(Dataset records)
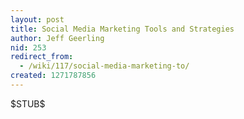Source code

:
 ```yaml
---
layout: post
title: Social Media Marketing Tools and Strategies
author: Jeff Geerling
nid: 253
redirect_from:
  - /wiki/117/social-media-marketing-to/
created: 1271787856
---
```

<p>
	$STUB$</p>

--

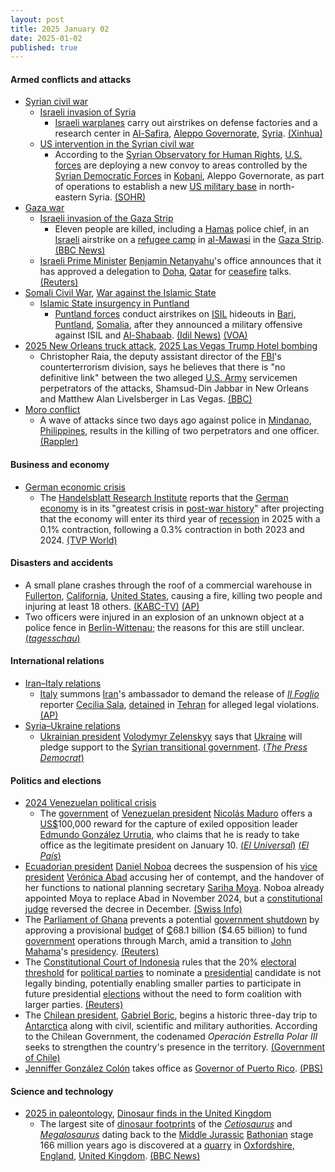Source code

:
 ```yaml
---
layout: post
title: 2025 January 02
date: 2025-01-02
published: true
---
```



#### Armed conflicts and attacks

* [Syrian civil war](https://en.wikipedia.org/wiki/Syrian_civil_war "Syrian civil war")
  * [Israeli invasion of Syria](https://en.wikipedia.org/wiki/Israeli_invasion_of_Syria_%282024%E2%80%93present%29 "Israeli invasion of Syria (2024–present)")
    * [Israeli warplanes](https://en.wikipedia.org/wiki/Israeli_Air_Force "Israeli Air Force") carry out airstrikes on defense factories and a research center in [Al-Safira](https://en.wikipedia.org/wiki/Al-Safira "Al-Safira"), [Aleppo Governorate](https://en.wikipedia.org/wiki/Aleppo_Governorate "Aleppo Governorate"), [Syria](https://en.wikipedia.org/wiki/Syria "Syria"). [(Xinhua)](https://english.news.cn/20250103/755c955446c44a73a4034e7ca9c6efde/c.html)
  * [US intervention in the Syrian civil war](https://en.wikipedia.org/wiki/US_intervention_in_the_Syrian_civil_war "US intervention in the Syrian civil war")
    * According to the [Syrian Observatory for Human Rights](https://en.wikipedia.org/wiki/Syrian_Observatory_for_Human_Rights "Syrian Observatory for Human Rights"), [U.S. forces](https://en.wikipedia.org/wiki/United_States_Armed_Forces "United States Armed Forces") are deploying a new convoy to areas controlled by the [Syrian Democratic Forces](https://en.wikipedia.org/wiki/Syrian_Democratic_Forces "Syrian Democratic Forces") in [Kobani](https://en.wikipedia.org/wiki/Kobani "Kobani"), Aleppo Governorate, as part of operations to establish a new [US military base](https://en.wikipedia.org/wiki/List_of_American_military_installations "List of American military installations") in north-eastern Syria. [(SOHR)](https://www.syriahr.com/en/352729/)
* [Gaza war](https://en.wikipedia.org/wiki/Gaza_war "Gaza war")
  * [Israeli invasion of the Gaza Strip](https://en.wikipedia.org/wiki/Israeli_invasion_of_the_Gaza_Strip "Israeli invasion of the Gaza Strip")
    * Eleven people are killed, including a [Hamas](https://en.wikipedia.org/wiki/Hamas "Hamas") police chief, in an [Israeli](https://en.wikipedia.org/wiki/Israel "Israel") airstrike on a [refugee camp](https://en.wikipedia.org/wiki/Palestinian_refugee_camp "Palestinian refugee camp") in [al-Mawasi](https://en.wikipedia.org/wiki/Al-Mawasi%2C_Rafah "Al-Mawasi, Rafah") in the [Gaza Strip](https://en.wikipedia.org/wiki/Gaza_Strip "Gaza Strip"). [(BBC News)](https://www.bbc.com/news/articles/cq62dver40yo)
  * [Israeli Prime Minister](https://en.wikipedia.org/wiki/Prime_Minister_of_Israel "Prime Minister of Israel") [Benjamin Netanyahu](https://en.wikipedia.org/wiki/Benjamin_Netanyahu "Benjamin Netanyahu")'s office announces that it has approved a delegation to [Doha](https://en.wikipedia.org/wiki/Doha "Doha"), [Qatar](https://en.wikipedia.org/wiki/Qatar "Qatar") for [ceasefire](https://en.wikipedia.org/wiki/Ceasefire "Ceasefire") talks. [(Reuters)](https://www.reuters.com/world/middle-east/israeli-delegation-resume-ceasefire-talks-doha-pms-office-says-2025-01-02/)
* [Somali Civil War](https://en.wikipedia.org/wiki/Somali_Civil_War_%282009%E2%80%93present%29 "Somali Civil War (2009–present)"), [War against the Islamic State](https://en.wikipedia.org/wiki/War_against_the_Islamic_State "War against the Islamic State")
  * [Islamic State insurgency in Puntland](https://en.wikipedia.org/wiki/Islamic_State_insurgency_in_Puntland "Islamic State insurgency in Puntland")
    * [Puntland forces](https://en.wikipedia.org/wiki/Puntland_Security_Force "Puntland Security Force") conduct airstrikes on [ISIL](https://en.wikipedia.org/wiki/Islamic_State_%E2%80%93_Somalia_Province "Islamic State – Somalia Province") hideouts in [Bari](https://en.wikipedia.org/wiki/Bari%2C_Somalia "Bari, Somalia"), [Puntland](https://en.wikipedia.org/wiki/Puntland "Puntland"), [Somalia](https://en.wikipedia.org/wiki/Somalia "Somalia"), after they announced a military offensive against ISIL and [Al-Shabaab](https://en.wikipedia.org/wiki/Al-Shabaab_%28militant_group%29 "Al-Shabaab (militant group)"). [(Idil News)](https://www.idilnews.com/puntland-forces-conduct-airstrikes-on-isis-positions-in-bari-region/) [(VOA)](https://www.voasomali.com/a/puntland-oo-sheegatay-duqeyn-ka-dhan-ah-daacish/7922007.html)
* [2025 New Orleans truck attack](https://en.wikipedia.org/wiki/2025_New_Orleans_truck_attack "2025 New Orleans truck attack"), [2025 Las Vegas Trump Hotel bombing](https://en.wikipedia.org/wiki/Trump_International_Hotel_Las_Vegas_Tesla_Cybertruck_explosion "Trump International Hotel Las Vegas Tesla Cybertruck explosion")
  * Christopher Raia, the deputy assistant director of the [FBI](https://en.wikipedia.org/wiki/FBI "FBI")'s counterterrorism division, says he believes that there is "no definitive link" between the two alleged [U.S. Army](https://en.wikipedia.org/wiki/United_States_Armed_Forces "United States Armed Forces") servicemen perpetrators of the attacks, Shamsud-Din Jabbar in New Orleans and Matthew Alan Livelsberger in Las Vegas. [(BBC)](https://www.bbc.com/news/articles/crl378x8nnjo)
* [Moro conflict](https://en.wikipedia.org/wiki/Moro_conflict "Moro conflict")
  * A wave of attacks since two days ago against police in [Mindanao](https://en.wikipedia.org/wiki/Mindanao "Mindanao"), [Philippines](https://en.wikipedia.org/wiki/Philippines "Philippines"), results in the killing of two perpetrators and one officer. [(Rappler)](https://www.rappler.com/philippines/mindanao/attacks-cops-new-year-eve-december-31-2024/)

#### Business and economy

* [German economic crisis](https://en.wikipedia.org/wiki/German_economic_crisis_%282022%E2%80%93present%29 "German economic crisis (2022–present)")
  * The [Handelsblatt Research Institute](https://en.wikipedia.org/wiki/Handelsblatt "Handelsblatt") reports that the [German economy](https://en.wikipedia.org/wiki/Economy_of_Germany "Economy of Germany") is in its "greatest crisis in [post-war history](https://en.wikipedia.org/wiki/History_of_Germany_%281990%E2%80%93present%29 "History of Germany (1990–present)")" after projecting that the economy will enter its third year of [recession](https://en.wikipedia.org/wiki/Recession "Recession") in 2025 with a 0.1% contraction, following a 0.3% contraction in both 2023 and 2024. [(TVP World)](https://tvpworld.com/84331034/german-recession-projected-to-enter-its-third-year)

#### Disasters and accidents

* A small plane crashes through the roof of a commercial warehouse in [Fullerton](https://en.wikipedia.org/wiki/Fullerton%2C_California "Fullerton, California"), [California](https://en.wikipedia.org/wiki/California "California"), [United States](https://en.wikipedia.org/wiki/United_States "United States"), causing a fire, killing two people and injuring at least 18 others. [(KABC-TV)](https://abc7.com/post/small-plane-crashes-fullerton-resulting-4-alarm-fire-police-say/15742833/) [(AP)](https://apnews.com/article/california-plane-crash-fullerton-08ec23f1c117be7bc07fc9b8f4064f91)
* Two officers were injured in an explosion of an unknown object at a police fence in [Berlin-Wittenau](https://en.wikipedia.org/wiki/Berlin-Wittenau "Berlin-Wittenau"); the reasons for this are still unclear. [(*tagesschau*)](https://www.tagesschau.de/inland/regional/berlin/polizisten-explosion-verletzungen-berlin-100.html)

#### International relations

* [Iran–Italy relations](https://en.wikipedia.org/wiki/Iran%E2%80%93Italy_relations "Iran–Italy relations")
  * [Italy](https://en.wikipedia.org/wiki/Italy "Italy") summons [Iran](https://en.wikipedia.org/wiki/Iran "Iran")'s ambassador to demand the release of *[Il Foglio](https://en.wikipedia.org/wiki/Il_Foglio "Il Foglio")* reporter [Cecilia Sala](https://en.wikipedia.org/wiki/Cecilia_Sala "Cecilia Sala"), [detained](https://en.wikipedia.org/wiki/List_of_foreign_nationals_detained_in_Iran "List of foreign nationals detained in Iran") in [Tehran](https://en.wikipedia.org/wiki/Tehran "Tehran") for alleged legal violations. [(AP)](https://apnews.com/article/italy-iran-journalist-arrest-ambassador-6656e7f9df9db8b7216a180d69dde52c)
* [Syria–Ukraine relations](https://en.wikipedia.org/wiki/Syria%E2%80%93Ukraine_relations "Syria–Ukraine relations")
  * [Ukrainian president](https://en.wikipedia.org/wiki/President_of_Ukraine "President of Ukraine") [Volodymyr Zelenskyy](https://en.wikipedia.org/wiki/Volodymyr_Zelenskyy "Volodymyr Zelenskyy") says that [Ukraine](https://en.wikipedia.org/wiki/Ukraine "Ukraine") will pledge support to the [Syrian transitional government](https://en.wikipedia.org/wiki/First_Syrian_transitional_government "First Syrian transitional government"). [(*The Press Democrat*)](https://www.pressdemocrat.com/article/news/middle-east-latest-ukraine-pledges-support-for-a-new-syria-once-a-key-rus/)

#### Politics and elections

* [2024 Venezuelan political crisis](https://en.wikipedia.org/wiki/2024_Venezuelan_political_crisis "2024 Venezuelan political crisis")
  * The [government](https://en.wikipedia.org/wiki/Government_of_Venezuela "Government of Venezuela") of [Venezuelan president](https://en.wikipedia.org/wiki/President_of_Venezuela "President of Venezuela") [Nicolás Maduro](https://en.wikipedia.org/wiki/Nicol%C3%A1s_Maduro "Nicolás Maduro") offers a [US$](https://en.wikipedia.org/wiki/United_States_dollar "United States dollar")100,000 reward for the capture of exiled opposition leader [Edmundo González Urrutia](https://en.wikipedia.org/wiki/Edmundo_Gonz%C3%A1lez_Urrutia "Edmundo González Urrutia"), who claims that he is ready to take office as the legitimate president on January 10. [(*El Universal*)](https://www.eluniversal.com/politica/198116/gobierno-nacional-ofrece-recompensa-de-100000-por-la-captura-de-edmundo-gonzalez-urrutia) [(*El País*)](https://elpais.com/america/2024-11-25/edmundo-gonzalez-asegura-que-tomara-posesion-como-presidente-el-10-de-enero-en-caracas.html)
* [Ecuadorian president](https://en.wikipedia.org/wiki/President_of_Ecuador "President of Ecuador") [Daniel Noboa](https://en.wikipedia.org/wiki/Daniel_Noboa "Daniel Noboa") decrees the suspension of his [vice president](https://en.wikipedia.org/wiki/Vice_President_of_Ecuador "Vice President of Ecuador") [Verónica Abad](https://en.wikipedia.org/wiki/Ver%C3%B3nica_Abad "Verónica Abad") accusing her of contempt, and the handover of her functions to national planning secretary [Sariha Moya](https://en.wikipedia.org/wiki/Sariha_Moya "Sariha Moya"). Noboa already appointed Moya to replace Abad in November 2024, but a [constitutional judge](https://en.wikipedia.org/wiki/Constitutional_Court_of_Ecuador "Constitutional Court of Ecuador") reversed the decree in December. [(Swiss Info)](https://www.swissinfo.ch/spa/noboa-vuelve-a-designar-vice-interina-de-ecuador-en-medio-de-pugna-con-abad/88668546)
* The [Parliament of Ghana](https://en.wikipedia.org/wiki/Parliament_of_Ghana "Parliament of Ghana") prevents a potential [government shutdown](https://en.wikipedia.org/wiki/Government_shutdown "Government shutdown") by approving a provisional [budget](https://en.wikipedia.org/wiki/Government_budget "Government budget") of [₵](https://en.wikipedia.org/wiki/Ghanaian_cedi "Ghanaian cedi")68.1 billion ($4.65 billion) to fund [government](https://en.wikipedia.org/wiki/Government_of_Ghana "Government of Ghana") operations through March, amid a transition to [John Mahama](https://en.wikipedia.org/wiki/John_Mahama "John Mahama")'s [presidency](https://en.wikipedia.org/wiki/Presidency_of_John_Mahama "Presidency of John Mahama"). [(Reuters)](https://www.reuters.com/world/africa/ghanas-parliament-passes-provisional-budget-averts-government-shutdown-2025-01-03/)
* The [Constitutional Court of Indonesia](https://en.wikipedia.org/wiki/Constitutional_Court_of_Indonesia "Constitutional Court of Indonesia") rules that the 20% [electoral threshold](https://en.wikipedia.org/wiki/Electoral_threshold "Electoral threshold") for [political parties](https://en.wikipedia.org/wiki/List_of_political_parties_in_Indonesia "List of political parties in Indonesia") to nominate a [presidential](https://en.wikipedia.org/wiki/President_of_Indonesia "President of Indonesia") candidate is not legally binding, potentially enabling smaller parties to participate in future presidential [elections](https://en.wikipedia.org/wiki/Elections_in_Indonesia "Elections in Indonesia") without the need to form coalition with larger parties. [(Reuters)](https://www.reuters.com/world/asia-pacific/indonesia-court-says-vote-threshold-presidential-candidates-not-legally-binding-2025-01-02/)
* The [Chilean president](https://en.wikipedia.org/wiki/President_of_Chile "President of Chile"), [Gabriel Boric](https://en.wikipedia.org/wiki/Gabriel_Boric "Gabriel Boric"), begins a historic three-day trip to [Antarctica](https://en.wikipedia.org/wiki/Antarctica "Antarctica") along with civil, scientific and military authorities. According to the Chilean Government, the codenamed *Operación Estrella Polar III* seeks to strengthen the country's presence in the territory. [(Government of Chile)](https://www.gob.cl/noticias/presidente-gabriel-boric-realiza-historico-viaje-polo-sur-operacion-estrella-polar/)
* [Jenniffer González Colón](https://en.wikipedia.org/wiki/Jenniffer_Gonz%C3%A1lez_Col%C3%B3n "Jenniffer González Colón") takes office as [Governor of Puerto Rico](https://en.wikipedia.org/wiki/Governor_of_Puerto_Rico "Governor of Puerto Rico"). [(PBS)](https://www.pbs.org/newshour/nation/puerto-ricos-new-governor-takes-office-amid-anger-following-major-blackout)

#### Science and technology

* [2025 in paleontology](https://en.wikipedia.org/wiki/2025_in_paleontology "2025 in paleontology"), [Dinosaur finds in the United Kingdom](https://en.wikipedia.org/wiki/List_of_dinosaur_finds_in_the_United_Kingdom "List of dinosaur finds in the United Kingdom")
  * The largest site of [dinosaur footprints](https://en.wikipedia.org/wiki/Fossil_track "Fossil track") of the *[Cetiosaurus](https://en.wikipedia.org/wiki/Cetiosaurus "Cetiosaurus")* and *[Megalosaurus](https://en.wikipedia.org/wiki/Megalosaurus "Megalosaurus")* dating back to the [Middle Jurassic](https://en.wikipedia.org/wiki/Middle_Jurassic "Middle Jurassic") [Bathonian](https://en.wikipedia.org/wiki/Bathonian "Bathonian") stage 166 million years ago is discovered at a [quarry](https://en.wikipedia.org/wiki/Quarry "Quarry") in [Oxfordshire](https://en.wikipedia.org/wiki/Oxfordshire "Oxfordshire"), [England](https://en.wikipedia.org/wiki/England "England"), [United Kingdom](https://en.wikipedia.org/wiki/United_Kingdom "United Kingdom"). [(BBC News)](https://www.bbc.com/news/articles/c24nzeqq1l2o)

**Exercise aim**
Starting with the line that holds "#### International relations" and ending with the line that holds "[2024 Venezuelan political", retype every line in the data above exactly, and nothing else.

**Response to this task**
#### International relations

* [Iran–Italy relations](https://en.wikipedia.org/wiki/Iran%E2%80%93Italy_relations "Iran–Italy relations")
  * [Italy](https://en.wikipedia.org/wiki/Italy "Italy") summons [Iran](https://en.wikipedia.org/wiki/Iran "Iran")'s ambassador to demand the release of *[Il Foglio](https://en.wikipedia.org/wiki/Il_Foglio "Il Foglio")* reporter [Cecilia Sala](https://en.wikipedia.org/wiki/Cecilia_Sala "Cecilia Sala"), [detained](https://en.wikipedia.org/wiki/List_of_foreign_nationals_detained_in_Iran "List of foreign nationals detained in Iran") in [Tehran](https://en.wikipedia.org/wiki/Tehran "Tehran") for alleged legal violations. [(AP)](https://apnews.com/article/italy-iran-journalist-arrest-ambassador-6656e7f9df9db8b7216a180d69dde52c)
* [Syria–Ukraine relations](https://en.wikipedia.org/wiki/Syria%E2%80%93Ukraine_relations "Syria–Ukraine relations")
  * [Ukrainian president](https://en.wikipedia.org/wiki/President_of_Ukraine "President of Ukraine") [Volodymyr Zelenskyy](https://en.wikipedia.org/wiki/Volodymyr_Zelenskyy "Volodymyr Zelenskyy") says that [Ukraine](https://en.wikipedia.org/wiki/Ukraine "Ukraine") will pledge support to the [Syrian transitional government](https://en.wikipedia.org/wiki/First_Syrian_transitional_government "First Syrian transitional government"). [(*The Press Democrat*)](https://www.pressdemocrat.com/article/news/middle-east-latest-ukraine-pledges-support-for-a-new-syria-once-a-key-rus/)

#### Politics and elections

* [2024 Venezuelan political crisis](https://en.wikipedia.org/wiki/2024_Venezuelan_political_crisis "2024 Venezuelan political crisis")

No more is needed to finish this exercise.